------ Data to process ------

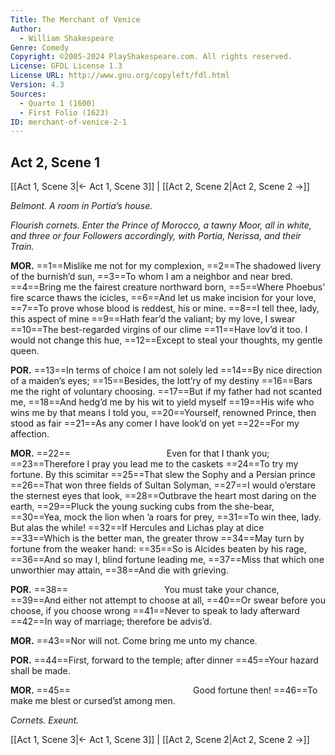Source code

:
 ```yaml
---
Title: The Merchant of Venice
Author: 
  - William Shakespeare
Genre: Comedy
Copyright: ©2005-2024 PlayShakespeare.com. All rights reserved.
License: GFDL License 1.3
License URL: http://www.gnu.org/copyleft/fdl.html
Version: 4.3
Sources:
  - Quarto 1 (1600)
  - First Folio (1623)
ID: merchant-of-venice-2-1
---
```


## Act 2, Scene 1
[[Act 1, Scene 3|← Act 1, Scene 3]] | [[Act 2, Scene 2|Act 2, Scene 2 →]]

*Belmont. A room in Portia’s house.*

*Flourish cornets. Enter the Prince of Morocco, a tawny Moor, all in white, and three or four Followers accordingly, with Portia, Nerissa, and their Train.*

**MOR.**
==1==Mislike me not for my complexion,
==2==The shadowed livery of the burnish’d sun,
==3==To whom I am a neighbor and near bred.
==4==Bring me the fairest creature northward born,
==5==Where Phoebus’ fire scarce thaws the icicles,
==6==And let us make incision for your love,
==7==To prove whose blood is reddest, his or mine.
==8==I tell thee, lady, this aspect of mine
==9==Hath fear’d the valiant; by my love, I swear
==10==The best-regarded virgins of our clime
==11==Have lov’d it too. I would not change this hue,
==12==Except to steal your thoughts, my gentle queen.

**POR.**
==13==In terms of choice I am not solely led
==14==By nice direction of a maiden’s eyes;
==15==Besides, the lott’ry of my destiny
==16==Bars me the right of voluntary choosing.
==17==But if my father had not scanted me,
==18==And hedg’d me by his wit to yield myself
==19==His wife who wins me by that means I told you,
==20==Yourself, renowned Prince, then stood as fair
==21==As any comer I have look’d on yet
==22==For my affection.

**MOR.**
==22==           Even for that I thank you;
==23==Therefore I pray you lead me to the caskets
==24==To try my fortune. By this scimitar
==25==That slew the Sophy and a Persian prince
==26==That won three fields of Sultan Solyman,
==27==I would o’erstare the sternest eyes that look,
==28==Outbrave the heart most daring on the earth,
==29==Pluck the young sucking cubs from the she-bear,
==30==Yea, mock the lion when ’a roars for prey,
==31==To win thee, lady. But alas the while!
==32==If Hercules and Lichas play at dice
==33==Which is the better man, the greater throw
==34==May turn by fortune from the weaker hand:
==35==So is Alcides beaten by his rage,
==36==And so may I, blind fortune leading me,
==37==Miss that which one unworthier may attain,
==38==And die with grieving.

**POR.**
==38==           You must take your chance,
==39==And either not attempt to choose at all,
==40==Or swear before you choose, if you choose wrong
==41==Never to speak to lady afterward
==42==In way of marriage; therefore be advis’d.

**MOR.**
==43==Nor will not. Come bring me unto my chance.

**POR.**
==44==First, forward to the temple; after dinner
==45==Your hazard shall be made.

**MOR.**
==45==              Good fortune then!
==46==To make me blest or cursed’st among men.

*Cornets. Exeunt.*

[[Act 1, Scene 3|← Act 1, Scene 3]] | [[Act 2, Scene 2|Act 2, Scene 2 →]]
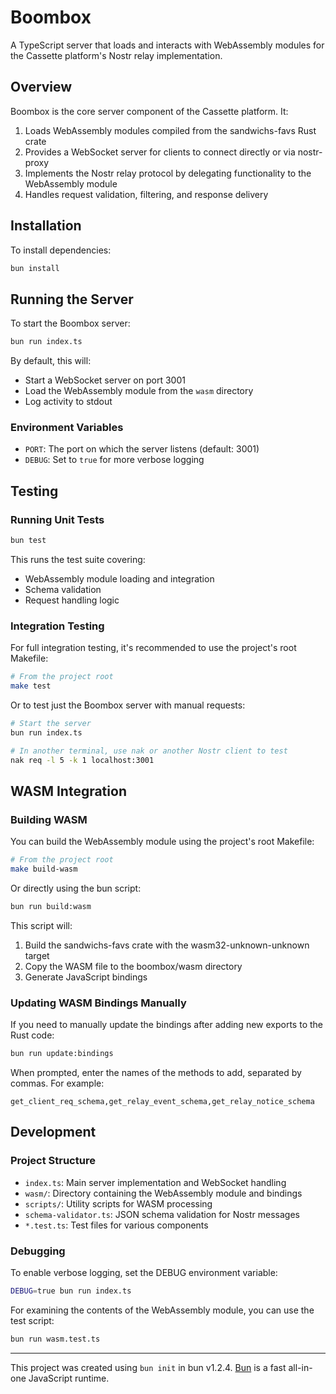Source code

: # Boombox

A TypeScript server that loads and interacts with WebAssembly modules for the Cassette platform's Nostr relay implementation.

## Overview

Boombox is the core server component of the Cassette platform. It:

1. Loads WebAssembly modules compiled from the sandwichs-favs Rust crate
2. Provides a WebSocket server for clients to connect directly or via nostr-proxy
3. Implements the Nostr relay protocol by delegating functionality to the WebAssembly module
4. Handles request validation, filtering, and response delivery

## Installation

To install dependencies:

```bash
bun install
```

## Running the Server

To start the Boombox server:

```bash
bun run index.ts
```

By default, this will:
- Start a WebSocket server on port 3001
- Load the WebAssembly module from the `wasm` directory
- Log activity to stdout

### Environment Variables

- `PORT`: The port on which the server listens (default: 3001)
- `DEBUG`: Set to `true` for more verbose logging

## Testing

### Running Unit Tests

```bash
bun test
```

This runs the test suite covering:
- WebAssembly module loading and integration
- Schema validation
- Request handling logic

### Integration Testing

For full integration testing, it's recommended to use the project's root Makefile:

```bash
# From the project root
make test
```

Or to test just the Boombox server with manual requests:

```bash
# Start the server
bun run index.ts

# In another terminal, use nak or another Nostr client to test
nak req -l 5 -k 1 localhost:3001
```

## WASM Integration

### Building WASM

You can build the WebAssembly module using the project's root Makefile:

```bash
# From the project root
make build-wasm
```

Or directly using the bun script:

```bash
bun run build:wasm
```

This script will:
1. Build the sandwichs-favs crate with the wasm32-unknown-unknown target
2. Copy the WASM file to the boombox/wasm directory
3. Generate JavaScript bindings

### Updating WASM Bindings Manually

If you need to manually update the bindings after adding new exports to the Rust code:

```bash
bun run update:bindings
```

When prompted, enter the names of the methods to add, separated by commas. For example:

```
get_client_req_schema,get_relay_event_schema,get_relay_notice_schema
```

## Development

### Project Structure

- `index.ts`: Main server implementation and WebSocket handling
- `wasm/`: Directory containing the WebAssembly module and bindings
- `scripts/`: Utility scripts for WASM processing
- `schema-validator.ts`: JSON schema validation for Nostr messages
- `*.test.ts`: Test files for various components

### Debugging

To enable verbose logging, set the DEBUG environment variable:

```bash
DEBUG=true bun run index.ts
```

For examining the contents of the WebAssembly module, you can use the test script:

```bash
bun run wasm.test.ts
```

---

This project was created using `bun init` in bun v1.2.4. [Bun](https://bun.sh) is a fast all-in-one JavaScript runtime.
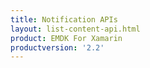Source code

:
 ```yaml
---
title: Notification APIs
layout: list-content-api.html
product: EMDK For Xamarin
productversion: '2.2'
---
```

------

Work required:
Set down all the data again exactly as above, pictures excluded.

Solution for this exercise:
Source code

:
 ```yaml
---
Title: The Merchant of Venice
Author: 
  - William Shakespeare
Genre: Comedy
Copyright: ©2005-2024 PlayShakespeare.com. All rights reserved.
License: GFDL License 1.3
License URL: http://www.gnu.org/copyleft/fdl.html
Version: 4.3
Sources:
  - Quarto 1 (1600)
  - First Folio (1623)
ID: merchant-of-venice-2-1
---
```


## Act 2, Scene 1
[[Act 1, Scene 3|← Act 1, Scene 3]] | [[Act 2, Scene 2|Act 2, Scene 2 →]]

*Belmont. A room in Portia’s house.*

*Flourish cornets. Enter the Prince of Morocco, a tawny Moor, all in white, and three or four Followers accordingly, with Portia, Nerissa, and their Train.*

**MOR.**
==1==Mislike me not for my complexion,
==2==The shadowed livery of the burnish’d sun,
==3==To whom I am a neighbor and near bred.
==4==Bring me the fairest creature northward born,
==5==Where Phoebus’ fire scarce thaws the icicles,
==6==And let us make incision for your love,
==7==To prove whose blood is reddest, his or mine.
==8==I tell thee, lady, this aspect of mine
==9==Hath fear’d the valiant; by my love, I swear
==10==The best-regarded virgins of our clime
==11==Have lov’d it too. I would not change this hue,
==12==Except to steal your thoughts, my gentle queen.

**POR.**
==13==In terms of choice I am not solely led
==14==By nice direction of a maiden’s eyes;
==15==Besides, the lott’ry of my destiny
==16==Bars me the right of voluntary choosing.
==17==But if my father had not scanted me,
==18==And hedg’d me by his wit to yield myself
==19==His wife who wins me by that means I told you,
==20==Yourself, renowned Prince, then stood as fair
==21==As any comer I have look’d on yet
==22==For my affection.

**MOR.**
==22==           Even for that I thank you;
==23==Therefore I pray you lead me to the caskets
==24==To try my fortune. By this scimitar
==25==That slew the Sophy and a Persian prince
==26==That won three fields of Sultan Solyman,
==27==I would o’erstare the sternest eyes that look,
==28==Outbrave the heart most daring on the earth,
==29==Pluck the young sucking cubs from the she-bear,
==30==Yea, mock the lion when ’a roars for prey,
==31==To win thee, lady. But alas the while!
==32==If Hercules and Lichas play at dice
==33==Which is the better man, the greater throw
==34==May turn by fortune from the weaker hand:
==35==So is Alcides beaten by his rage,
==36==And so may I, blind fortune leading me,
==37==Miss that which one unworthier may attain,
==38==And die with grieving.

**POR.**
==38==           You must take your chance,
==39==And either not attempt to choose at all,
==40==Or swear before you choose, if you choose wrong
==41==Never to speak to lady afterward
==42==In way of marriage; therefore be advis’d.

**MOR.**
==43==Nor will not. Come bring me unto my chance.

**POR.**
==44==First, forward to the temple; after dinner
==45==Your hazard shall be made.

**MOR.**
==45==              Good fortune then!
==46==To make me blest or cursed’st among men.

*Cornets. Exeunt.*

[[Act 1, Scene 3|← Act 1, Scene 3]] | [[Act 2, Scene 2|Act 2, Scene 2 →]]
Source code

: # Boombox

A TypeScript server that loads and interacts with WebAssembly modules for the Cassette platform's Nostr relay implementation.

## Overview

Boombox is the core server component of the Cassette platform. It:

1. Loads WebAssembly modules compiled from the sandwichs-favs Rust crate
2. Provides a WebSocket server for clients to connect directly or via nostr-proxy
3. Implements the Nostr relay protocol by delegating functionality to the WebAssembly module
4. Handles request validation, filtering, and response delivery

## Installation

To install dependencies:

```bash
bun install
```

## Running the Server

To start the Boombox server:

```bash
bun run index.ts
```

By default, this will:
- Start a WebSocket server on port 3001
- Load the WebAssembly module from the `wasm` directory
- Log activity to stdout

### Environment Variables

- `PORT`: The port on which the server listens (default: 3001)
- `DEBUG`: Set to `true` for more verbose logging

## Testing

### Running Unit Tests

```bash
bun test
```

This runs the test suite covering:
- WebAssembly module loading and integration
- Schema validation
- Request handling logic

### Integration Testing

For full integration testing, it's recommended to use the project's root Makefile:

```bash
# From the project root
make test
```

Or to test just the Boombox server with manual requests:

```bash
# Start the server
bun run index.ts

# In another terminal, use nak or another Nostr client to test
nak req -l 5 -k 1 localhost:3001
```

## WASM Integration

### Building WASM

You can build the WebAssembly module using the project's root Makefile:

```bash
# From the project root
make build-wasm
```

Or directly using the bun script:

```bash
bun run build:wasm
```

This script will:
1. Build the sandwichs-favs crate with the wasm32-unknown-unknown target
2. Copy the WASM file to the boombox/wasm directory
3. Generate JavaScript bindings

### Updating WASM Bindings Manually

If you need to manually update the bindings after adding new exports to the Rust code:

```bash
bun run update:bindings
```

When prompted, enter the names of the methods to add, separated by commas. For example:

```
get_client_req_schema,get_relay_event_schema,get_relay_notice_schema
```

## Development

### Project Structure

- `index.ts`: Main server implementation and WebSocket handling
- `wasm/`: Directory containing the WebAssembly module and bindings
- `scripts/`: Utility scripts for WASM processing
- `schema-validator.ts`: JSON schema validation for Nostr messages
- `*.test.ts`: Test files for various components

### Debugging

To enable verbose logging, set the DEBUG environment variable:

```bash
DEBUG=true bun run index.ts
```

For examining the contents of the WebAssembly module, you can use the test script:

```bash
bun run wasm.test.ts
```

---

This project was created using `bun init` in bun v1.2.4. [Bun](https://bun.sh) is a fast all-in-one JavaScript runtime.
Source code

:
 ```yaml
---
title: Notification APIs
layout: list-content-api.html
product: EMDK For Xamarin
productversion: '2.2'
---
```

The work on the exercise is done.